Deep learning-based radiological image analysis could facilitate use of chest x-rays as triage tests for pulmonary tuberculosis in resource-limited settings. We sought to determine whether commercially available chest x-ray analysis software meet WHO recommendations for minimal sensitivity and specificity as pulmonary tuberculosis triage tests.

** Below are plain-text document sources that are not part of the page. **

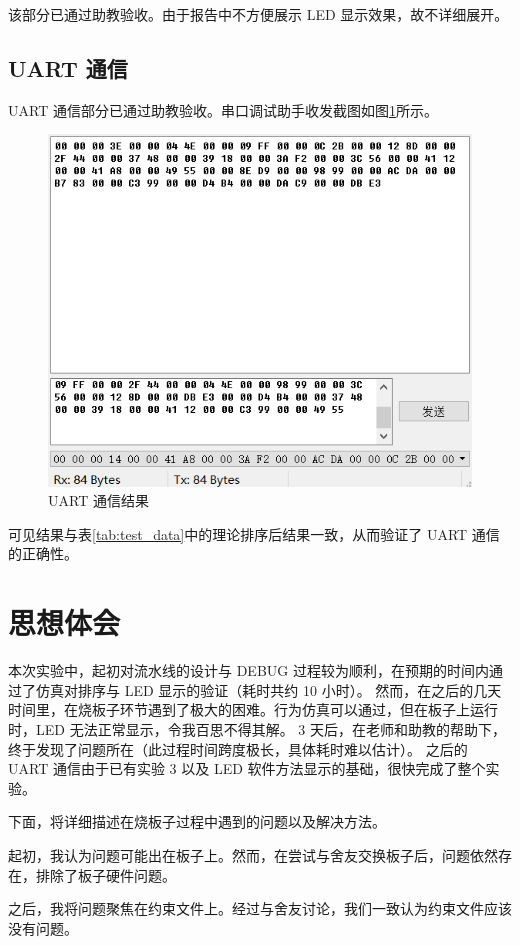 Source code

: \documentclass[a4paper]{article}  %
\begin{document}
该部分已通过助教验收。由于报告中不方便展示 LED 显示效果，故不详细展开。

\subsection{UART 通信}

UART 通信部分已通过助教验收。串口调试助手收发截图如图\ref{fig:uart_result}所示。

\begin{figure}[ht]
    \centering
    \includegraphics[width=.7\textwidth]{asserts/uart_result.png}
    \caption{
        UART 通信结果
    }\label{fig:uart_result}
\end{figure}

可见结果与表\ref{tab:test_data}中的理论排序后结果一致，从而验证了 UART 通信的正确性。

\section{思想体会}

本次实验中，起初对流水线的设计与 DEBUG 过程较为顺利，在预期的时间内通过了仿真对排序与 LED 显示的验证（耗时共约 10 小时）。
然而，在之后的几天时间里，在烧板子环节遇到了极大的困难。行为仿真可以通过，但在板子上运行时，LED 无法正常显示，令我百思不得其解。
3 天后，在老师和助教的帮助下，终于发现了问题所在（此过程时间跨度极长，具体耗时难以估计）。
之后的 UART 通信由于已有实验 3 以及 LED 软件方法显示的基础，很快完成了整个实验。

下面，将详细描述在烧板子过程中遇到的问题以及解决方法。

起初，我认为问题可能出在板子上。然而，在尝试与舍友交换板子后，问题依然存在，排除了板子硬件问题。

之后，我将问题聚焦在约束文件上。经过与舍友讨论，我们一致认为约束文件应该没有问题。
\end{document}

We recruited symptomatic adults at the Indus Hospital, Karachi, Pakistan. We compared two software, qXR version 2.0 (qXRv2) and CAD4TB version 6.0 (CAD4TBv6), with a reference of mycobacterial culture of two sputa. We assessed qXRv2 using its manufacturer prespecified threshold score for chest x-ray classification as tuberculosis present versus not present. For CAD4TBv6, we used a data-derived threshold, because it does not have a prespecified one. We tested for non-inferiority to preset WHO recommendations (0·90 for sensitivity, 0·70 for specificity) using a non-inferiority limit of 0·05. We identified factors associated with accuracy by stratification and logistic regression.
We included 2198 (92·7%) of 2370 enrolled participants. 2187 (99·5%) of 2198 were HIV-negative, and 272 (12·4%) had culture-confirmed pulmonary tuberculosis. For both software, accuracy was non-inferior to WHO-recommended minimum values (qXRv2 sensitivity 0·93 [95% CI 0·89–0·95], non-inferiority p=0·0002; CAD4TBv6 sensitivity 0·93 [95% CI 0·90–0·96], p<0·0001; qXRv2 specificity 0·75 [95% CI 0·73–0·77], p<0·0001; CAD4TBv6 specificity 0·69 [95% CI 0·67–0·71], p=0·0003). Sensitivity was lower in smear-negative pulmonary tuberculosis for both software, and in women for CAD4TBv6. Specificity was lower in men and in those with previous tuberculosis, and reduced with increasing age and decreasing body mass index. Smoking and diabetes did not affect accuracy.
In an HIV-negative population, these software met WHO-recommended minimal accuracy for pulmonary tuberculosis triage tests. Sensitivity will be lower when smear-negative pulmonary tuberculosis is more prevalent.